---- Data for the task

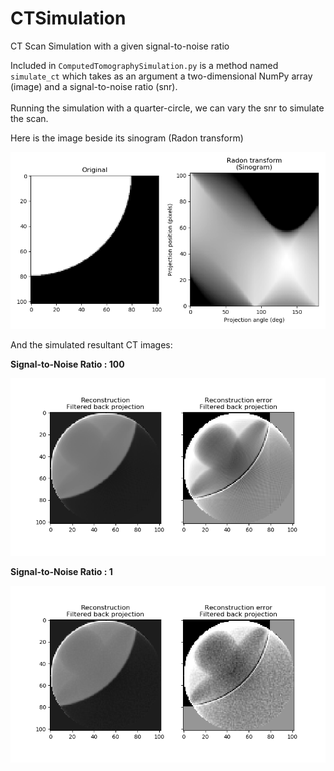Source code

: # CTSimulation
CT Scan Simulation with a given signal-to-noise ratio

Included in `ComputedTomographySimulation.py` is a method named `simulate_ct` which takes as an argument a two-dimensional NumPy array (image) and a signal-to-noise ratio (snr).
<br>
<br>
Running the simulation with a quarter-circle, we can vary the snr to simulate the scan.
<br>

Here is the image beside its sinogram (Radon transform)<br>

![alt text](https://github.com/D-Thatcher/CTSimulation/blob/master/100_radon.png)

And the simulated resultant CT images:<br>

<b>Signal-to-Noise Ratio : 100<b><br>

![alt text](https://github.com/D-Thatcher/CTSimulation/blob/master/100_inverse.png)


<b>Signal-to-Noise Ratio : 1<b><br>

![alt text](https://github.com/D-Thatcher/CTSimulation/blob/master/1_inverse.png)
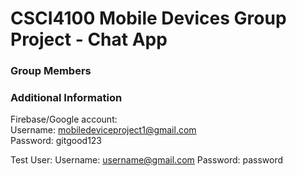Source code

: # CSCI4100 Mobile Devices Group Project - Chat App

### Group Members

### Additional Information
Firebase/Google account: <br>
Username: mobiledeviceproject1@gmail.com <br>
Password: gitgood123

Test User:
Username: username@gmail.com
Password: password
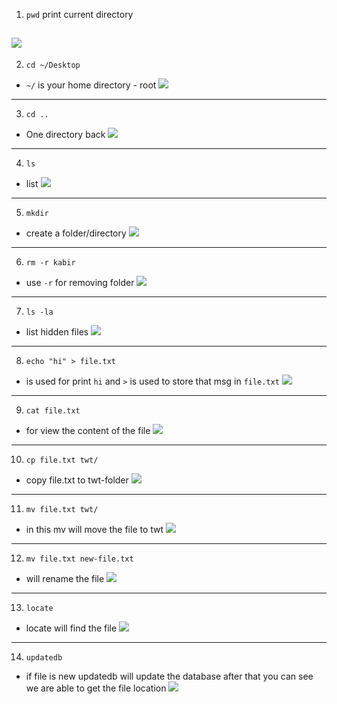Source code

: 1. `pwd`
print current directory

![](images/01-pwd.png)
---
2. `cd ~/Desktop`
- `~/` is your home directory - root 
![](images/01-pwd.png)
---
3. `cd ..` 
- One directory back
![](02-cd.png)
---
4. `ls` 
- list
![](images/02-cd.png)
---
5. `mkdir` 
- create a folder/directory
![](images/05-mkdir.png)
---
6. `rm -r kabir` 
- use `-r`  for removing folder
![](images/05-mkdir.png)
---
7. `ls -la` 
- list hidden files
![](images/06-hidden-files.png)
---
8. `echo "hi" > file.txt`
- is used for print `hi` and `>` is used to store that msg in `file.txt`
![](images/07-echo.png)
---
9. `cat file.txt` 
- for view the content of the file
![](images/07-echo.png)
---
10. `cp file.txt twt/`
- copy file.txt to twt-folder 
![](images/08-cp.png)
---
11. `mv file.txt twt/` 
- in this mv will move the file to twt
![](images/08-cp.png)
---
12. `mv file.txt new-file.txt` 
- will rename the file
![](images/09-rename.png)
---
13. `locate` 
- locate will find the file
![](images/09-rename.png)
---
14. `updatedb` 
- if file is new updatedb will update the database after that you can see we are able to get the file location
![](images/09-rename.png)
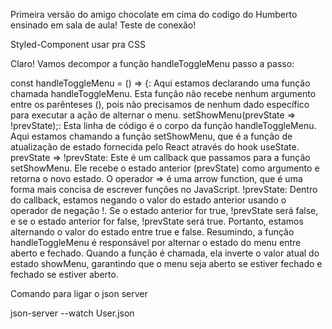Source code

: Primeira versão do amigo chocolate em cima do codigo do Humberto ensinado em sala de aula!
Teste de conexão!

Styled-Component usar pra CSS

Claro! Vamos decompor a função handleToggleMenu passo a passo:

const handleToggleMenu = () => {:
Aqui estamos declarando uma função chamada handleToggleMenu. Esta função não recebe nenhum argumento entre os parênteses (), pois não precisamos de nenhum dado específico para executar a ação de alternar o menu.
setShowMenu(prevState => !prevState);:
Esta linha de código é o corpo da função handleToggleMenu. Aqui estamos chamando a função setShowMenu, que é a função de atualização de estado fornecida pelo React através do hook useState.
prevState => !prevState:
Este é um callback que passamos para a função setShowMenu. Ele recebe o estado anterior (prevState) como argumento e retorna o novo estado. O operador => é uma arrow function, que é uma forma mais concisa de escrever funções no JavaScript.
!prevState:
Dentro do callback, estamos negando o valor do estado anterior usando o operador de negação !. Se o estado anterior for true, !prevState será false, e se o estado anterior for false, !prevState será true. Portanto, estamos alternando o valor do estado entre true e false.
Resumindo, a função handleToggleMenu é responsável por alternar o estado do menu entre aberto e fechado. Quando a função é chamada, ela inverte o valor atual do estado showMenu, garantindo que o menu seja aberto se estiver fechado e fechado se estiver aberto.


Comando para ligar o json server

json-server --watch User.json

--------
---- Data for the task

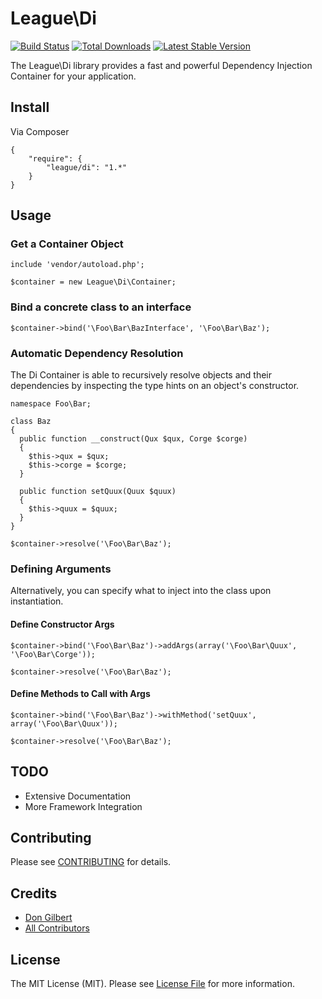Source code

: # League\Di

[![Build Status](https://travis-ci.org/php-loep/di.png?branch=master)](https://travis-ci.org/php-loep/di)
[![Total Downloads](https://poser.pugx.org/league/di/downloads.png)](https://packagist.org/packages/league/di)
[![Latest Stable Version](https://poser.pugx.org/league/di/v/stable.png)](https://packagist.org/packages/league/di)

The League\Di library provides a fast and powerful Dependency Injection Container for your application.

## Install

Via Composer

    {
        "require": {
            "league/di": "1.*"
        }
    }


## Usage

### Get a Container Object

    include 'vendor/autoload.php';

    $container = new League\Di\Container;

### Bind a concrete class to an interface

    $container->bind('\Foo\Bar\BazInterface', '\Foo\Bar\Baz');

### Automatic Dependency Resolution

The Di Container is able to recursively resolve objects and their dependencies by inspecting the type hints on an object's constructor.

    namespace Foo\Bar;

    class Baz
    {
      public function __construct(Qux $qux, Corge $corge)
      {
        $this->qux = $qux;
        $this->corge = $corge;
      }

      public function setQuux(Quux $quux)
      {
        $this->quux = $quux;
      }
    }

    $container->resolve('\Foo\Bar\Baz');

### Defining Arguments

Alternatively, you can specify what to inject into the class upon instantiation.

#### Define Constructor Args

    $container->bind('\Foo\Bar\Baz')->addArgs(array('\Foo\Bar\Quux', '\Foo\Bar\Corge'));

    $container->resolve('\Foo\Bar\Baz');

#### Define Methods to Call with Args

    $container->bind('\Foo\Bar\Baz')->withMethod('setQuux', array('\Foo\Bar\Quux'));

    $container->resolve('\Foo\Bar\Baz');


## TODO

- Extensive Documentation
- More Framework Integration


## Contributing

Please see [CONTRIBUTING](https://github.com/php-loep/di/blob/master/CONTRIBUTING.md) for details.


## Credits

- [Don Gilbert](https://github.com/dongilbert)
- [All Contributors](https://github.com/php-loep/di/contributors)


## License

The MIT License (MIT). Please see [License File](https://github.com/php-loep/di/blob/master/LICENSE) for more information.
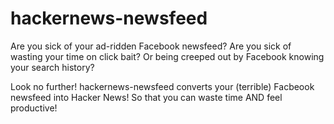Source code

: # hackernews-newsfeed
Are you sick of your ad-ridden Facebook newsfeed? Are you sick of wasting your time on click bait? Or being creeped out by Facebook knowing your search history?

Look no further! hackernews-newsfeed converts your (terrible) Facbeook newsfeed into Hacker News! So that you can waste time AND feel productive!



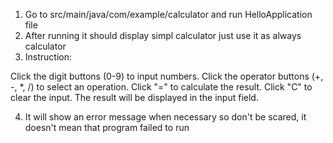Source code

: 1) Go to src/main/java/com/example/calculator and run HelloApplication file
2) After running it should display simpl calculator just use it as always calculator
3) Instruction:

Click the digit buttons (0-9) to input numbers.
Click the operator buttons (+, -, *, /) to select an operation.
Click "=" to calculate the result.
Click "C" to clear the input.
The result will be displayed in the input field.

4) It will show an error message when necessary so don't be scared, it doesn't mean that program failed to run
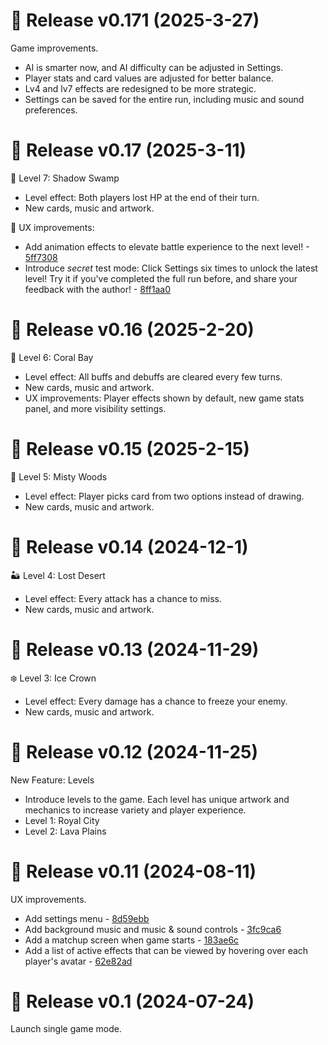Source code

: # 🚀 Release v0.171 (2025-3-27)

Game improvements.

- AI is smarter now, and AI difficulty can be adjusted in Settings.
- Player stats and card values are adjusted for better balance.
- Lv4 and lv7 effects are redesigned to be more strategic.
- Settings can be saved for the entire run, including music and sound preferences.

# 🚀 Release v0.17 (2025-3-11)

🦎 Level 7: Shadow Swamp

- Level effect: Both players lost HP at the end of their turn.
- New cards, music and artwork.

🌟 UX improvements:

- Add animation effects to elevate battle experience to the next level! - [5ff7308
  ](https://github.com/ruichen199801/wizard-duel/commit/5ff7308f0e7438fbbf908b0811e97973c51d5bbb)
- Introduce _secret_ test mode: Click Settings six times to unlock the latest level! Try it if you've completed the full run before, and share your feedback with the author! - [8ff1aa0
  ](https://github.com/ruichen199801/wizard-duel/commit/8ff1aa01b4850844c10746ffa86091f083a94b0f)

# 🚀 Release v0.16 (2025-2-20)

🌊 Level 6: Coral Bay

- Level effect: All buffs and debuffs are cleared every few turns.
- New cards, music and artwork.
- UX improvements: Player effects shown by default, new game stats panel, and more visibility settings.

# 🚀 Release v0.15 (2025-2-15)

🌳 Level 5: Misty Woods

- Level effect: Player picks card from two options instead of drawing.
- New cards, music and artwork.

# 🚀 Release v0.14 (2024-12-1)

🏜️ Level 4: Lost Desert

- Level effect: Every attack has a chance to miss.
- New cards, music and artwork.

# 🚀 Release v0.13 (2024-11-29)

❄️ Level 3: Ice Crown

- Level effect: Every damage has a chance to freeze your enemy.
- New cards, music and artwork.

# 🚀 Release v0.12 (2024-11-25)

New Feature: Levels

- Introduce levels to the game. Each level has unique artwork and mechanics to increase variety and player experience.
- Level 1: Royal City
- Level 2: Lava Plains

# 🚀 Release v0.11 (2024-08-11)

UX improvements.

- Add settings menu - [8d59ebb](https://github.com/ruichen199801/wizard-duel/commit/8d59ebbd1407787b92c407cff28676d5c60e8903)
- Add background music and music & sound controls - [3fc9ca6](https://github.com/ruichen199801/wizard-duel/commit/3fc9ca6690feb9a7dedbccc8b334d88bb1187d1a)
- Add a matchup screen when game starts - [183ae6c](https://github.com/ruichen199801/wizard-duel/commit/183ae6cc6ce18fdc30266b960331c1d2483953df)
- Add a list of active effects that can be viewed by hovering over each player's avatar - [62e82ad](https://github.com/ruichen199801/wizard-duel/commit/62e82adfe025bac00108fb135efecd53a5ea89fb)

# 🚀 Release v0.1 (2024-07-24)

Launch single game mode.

--------
---- Data for the task

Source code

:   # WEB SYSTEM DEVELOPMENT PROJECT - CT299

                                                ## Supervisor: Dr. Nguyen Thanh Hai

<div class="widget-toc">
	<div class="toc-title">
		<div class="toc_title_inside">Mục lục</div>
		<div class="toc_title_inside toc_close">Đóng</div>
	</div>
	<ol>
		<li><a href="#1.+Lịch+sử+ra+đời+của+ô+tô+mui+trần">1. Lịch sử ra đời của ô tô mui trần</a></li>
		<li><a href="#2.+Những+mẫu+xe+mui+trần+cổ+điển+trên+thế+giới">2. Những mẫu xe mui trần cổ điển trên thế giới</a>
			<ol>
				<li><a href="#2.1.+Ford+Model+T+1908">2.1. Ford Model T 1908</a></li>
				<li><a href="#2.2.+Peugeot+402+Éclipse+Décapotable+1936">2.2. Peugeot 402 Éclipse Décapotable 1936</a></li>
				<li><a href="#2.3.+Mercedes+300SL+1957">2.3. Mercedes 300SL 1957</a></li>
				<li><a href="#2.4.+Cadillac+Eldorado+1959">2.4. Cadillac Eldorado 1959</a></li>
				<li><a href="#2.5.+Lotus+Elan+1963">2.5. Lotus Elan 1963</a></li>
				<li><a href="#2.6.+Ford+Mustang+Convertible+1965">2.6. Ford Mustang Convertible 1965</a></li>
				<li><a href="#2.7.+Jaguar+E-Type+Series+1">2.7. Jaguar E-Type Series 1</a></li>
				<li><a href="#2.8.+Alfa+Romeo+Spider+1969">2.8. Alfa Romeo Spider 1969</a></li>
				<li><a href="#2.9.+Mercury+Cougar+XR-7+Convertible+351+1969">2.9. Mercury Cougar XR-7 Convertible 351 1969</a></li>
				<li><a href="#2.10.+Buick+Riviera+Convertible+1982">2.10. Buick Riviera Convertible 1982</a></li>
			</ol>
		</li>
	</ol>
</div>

--------

__Goal of the exercise__: Lines containing the string "License" are the ones to copy from the entries above.

__Solution to the problem__:
## License
The MIT License (MIT). Please see [License File](https://github.com/php-loep/di/blob/master/LICENSE) for more information.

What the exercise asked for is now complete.